Directions for this task: Show each line of the listing in which the word "remotes" occurs.

>>>

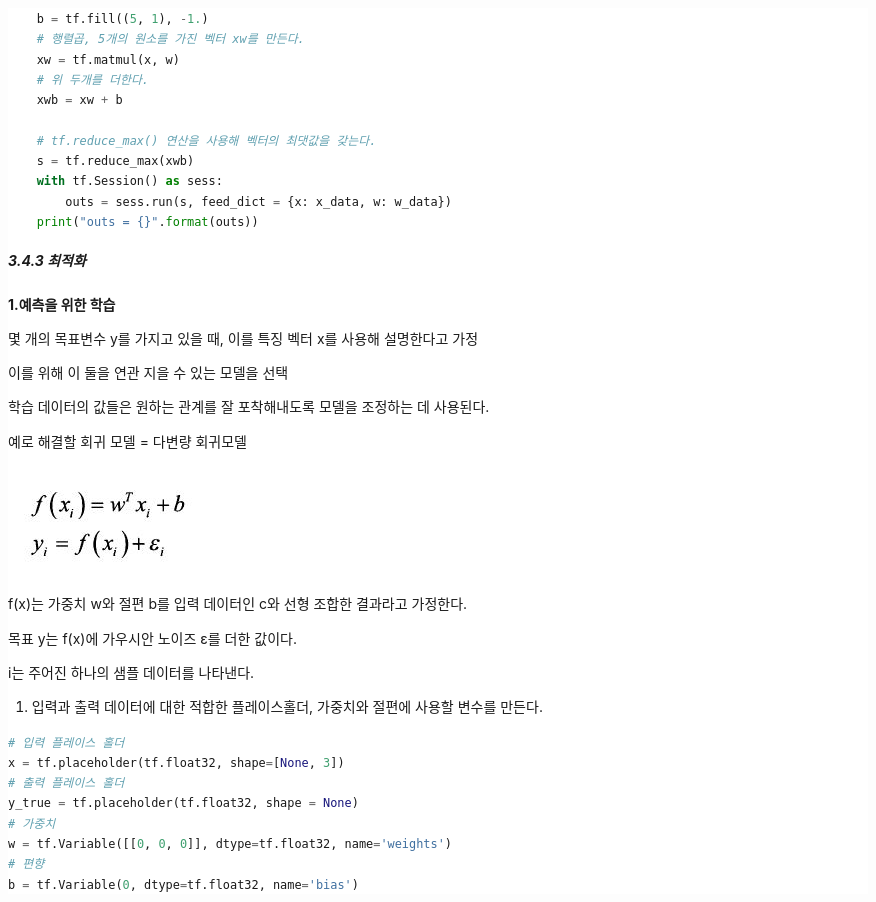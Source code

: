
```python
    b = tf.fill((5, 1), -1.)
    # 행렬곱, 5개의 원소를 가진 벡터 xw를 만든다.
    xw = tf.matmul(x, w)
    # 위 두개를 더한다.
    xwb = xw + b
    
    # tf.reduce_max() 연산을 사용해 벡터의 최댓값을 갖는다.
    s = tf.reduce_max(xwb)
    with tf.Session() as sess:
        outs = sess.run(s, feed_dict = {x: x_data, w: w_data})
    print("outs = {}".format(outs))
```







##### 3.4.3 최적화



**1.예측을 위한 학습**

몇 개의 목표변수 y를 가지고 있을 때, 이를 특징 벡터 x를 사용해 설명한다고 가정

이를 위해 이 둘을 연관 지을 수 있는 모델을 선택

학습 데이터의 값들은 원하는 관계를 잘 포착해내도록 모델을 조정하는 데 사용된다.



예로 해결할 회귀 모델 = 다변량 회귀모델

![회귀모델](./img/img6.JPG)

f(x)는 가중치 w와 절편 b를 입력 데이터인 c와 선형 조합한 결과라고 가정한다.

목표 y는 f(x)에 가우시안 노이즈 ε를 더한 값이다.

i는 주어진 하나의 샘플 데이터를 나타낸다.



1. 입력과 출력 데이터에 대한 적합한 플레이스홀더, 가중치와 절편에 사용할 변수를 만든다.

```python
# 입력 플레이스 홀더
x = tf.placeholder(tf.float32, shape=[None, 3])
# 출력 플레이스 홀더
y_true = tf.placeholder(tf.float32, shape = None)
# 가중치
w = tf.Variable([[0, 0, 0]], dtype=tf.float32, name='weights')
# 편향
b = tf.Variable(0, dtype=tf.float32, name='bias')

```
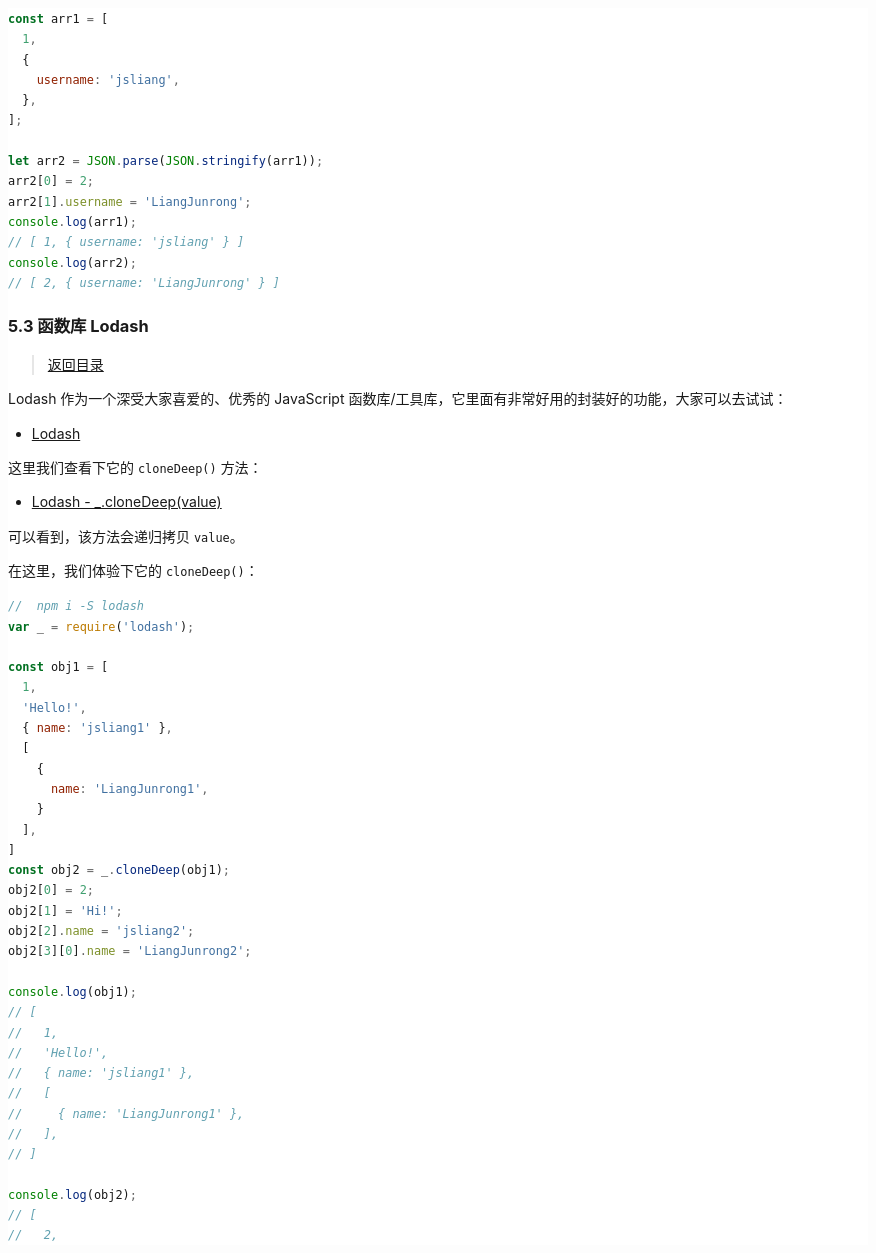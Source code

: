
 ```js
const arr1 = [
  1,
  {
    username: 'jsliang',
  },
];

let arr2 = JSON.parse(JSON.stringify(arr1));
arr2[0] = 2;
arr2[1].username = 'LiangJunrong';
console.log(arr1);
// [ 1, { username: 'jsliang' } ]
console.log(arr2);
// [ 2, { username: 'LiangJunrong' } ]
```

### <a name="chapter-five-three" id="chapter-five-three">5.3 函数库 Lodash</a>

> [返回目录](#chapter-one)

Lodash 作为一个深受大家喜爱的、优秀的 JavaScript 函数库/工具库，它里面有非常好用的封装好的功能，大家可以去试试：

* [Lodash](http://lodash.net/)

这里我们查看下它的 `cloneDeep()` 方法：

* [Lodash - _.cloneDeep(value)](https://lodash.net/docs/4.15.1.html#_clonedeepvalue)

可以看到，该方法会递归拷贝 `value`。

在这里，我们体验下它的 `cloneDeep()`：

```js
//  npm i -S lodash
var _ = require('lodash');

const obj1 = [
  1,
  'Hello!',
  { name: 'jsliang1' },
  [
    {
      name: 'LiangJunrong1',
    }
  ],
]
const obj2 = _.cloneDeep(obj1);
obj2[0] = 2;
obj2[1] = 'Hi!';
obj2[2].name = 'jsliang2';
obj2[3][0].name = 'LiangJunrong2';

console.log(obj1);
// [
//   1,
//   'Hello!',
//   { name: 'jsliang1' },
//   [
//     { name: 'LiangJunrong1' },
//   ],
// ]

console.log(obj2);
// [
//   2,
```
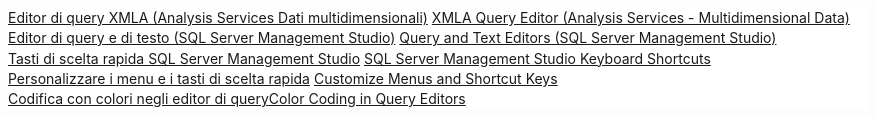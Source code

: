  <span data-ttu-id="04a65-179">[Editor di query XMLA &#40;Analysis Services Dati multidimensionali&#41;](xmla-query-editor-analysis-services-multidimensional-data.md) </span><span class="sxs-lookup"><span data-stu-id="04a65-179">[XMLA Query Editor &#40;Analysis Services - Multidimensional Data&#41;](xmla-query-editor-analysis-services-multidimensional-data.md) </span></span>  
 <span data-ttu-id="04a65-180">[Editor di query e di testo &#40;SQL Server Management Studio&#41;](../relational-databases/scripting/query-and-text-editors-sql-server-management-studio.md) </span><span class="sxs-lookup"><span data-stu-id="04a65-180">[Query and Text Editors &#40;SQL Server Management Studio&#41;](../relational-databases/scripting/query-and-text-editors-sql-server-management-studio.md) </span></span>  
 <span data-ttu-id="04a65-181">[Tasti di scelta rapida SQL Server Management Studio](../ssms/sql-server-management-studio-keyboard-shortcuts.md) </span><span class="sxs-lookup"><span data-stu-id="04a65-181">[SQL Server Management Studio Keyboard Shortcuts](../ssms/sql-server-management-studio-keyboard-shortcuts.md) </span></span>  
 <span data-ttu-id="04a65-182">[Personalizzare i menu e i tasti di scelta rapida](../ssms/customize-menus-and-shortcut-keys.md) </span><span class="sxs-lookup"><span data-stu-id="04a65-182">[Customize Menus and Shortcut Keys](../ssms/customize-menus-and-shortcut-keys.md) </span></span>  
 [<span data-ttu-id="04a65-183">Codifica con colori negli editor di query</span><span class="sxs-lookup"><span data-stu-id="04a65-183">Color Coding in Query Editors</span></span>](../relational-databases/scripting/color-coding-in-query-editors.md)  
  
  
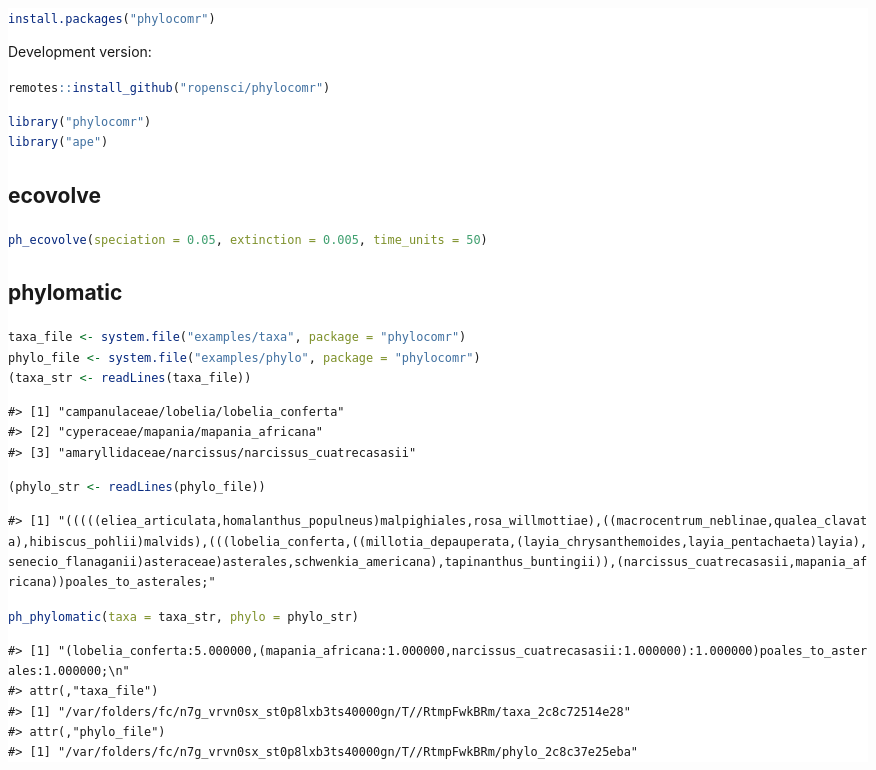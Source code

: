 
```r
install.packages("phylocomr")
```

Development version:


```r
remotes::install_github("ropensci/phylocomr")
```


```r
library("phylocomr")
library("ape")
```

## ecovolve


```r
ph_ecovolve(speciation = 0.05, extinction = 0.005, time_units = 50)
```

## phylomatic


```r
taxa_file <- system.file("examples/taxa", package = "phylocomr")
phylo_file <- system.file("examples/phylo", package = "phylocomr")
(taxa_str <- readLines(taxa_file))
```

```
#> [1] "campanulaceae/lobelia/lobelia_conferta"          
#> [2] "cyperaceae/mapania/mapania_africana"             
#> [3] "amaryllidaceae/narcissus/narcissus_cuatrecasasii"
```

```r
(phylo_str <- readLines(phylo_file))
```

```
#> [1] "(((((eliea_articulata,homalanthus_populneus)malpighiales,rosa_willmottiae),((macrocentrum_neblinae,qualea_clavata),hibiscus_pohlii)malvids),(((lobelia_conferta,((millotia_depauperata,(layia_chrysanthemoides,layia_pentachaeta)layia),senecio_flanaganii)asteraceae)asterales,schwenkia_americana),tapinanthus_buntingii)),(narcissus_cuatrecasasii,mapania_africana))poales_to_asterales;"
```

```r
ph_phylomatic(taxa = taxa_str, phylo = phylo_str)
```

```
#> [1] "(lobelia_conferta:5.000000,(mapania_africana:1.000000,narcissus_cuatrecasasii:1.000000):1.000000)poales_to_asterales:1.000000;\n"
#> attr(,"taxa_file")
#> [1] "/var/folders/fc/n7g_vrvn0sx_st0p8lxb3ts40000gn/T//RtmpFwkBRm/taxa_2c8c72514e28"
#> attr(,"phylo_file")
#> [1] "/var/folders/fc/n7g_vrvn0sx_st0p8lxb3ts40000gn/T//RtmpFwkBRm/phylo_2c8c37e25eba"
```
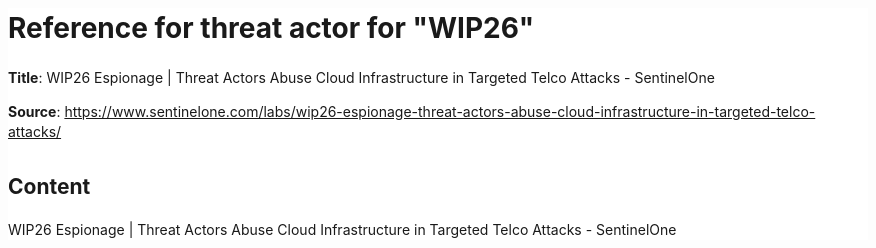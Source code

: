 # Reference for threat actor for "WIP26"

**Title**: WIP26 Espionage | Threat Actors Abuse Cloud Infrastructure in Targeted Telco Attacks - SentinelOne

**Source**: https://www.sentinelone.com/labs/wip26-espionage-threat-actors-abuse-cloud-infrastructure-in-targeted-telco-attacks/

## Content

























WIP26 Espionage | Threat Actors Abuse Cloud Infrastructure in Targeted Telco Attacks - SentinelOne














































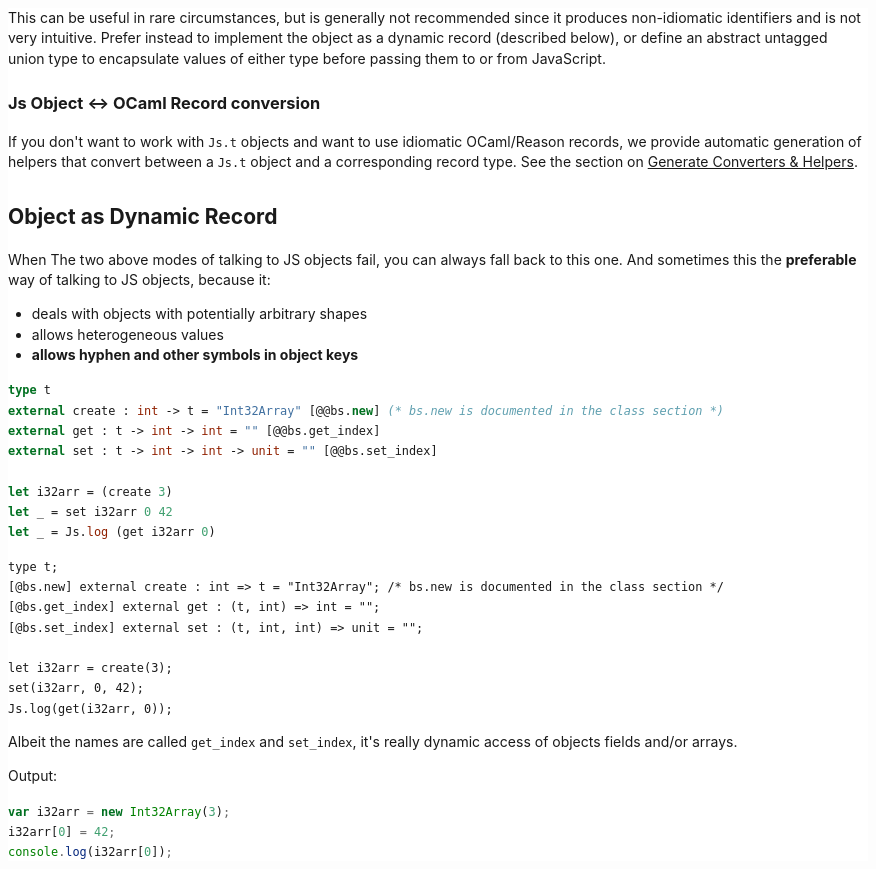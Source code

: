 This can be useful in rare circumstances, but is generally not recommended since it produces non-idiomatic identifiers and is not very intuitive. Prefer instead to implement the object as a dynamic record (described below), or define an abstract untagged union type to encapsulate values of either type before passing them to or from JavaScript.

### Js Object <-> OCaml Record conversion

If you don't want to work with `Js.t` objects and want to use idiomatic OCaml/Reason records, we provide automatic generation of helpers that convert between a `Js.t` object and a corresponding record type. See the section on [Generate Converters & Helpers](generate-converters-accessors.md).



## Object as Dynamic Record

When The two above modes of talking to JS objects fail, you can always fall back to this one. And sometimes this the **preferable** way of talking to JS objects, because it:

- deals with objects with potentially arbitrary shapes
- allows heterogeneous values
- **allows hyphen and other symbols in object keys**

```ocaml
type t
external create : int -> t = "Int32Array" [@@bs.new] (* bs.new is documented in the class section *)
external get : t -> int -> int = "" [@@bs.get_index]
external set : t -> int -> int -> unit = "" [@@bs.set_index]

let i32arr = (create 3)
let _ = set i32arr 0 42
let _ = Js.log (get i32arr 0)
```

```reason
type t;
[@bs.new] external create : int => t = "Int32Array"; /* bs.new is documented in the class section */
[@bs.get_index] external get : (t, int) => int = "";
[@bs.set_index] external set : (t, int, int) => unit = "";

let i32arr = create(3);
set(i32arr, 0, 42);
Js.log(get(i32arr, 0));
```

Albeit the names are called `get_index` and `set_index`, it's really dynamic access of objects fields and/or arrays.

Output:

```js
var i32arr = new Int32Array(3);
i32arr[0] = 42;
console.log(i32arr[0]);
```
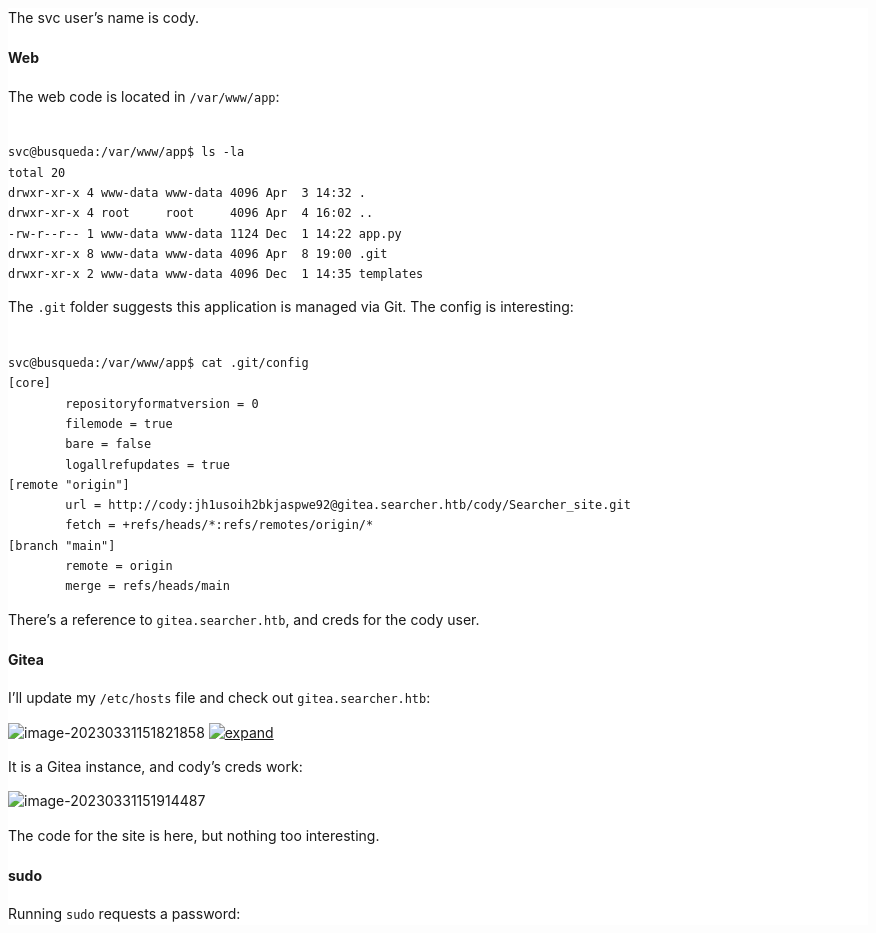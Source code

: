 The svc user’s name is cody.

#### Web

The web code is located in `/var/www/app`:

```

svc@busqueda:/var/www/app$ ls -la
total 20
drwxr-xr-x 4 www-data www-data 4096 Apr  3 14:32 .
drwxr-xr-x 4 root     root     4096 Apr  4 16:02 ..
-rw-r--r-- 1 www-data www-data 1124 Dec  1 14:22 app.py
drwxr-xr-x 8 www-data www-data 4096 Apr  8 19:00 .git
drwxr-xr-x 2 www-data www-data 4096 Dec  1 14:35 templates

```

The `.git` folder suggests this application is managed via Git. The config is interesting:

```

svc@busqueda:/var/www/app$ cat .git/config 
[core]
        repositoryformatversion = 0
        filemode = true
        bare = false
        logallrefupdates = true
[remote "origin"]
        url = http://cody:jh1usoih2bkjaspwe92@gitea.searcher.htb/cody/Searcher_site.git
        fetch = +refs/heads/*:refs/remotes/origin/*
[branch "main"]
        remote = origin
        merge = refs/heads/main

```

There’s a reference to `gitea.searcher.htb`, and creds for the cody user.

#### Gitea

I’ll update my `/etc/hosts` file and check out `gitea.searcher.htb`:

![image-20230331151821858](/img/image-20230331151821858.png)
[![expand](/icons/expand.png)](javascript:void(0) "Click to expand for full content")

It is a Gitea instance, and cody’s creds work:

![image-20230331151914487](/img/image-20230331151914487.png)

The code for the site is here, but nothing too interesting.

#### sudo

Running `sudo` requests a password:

<<<

Reply:
remotes::install_github("ropensci/phylocomr")
        fetch = +refs/heads/*:refs/remotes/origin/*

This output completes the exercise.